*Records to process*:
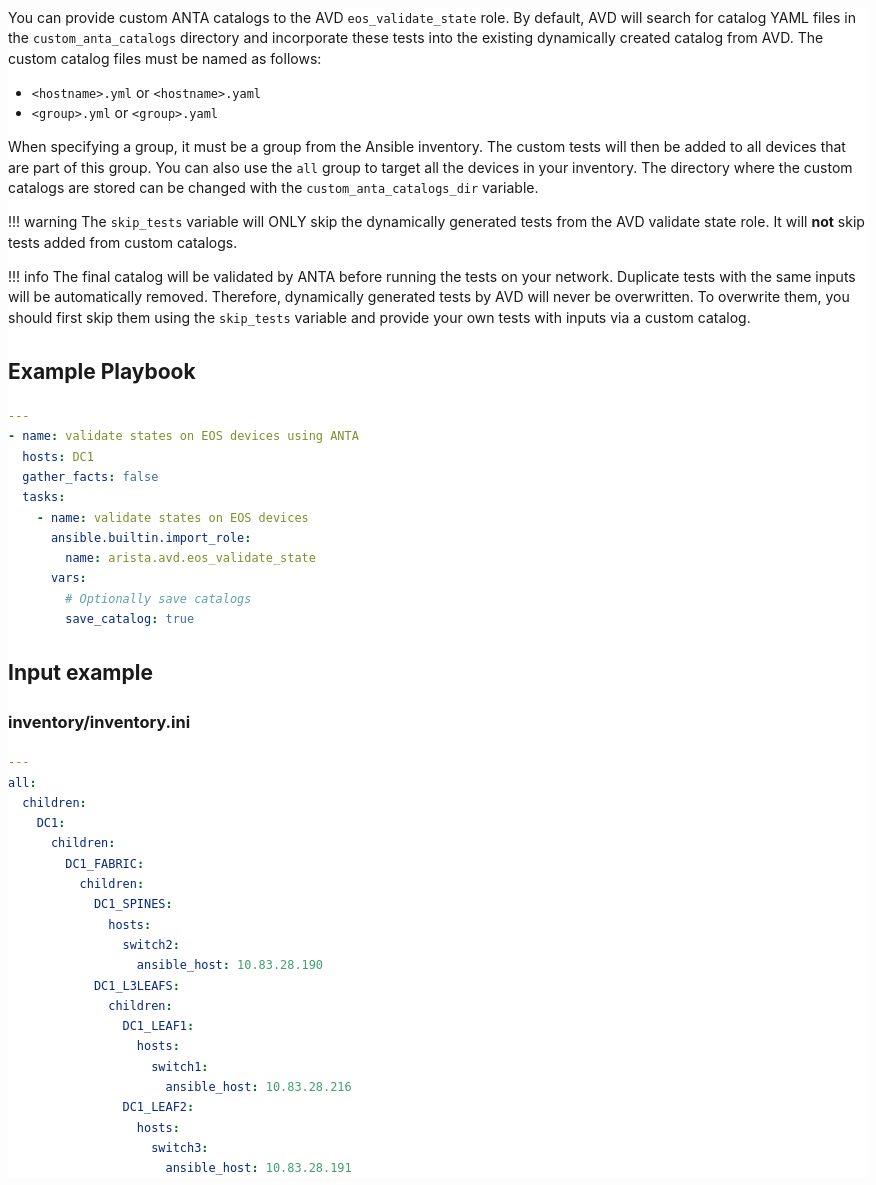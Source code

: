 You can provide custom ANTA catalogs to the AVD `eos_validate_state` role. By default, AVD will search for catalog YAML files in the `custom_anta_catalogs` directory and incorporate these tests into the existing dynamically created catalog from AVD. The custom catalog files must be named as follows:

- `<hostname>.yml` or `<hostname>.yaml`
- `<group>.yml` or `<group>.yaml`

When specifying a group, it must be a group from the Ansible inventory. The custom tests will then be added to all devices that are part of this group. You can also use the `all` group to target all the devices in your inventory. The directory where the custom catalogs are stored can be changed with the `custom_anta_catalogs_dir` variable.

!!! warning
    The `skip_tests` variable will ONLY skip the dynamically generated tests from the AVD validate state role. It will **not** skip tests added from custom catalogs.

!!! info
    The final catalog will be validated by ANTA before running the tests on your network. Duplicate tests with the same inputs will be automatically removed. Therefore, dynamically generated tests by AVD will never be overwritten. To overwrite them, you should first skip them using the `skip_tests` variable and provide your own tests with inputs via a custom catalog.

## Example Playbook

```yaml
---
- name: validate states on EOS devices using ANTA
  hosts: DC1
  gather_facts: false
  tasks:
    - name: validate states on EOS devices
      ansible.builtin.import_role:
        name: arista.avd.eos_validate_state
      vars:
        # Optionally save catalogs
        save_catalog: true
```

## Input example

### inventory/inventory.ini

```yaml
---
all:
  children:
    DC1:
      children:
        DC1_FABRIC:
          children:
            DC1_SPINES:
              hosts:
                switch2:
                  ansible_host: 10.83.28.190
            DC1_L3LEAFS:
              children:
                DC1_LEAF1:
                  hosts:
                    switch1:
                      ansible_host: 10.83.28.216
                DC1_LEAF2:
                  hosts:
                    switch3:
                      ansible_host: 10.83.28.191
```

*Prompt*:
Copy out, from the data above, each line where the string "provide" is present.

*Answer to the exercise*:
: You can provide custom ANTA catalogs to the AVD `eos_validate_state` role. By default, AVD will search for catalog YAML files in the `custom_anta_catalogs` directory and incorporate these tests into the existing dynamically created catalog from AVD. The custom catalog files must be named as follows:
    The final catalog will be validated by ANTA before running the tests on your network. Duplicate tests with the same inputs will be automatically removed. Therefore, dynamically generated tests by AVD will never be overwritten. To overwrite them, you should first skip them using the `skip_tests` variable and provide your own tests with inputs via a custom catalog.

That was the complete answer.